■ **Problem details**
Using only the records, tally the lines with "Screenshots" in them and state that total by itself.

■ **Dataset entries**

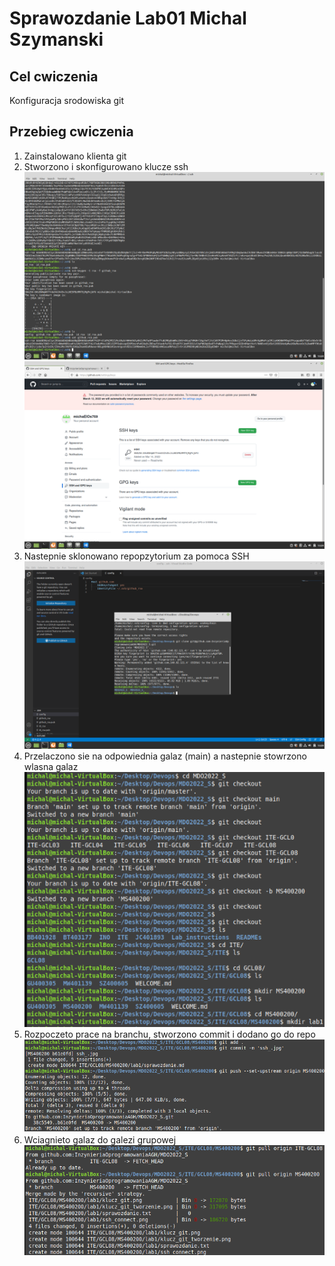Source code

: # Sprawozdanie Lab01 Michal Szymanski

## Cel cwiczenia
Konfiguracja srodowiska git

## Przebieg cwiczenia
1. Zainstalowano klienta git
2. Stworzono i skonfigurowano klucze ssh
![Screenshot](Screenshots/klucz_git_tworzenie.png)
![Screenshot](Screenshots/klucz_git.png)
3. Nastepnie sklonowano repopzytorium za pomoca SSH
![Screenshot](Screenshots/ssh_connect.png)
4. Przelaczono sie na odpowiednia galaz (main) a nastepnie stowrzono wlasna galaz
![Screenshot](Screenshots/branch.png)
5. Rozpoczeto prace na branchu, stworzono commit i dodano go do repo
![Screenshot](Screenshots/commit_push.png)
6. Wciagnieto galaz do galezi grupowej
![Screeenshot](Screenshots/pull_origin.png)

■ **Solution to this exercise**
6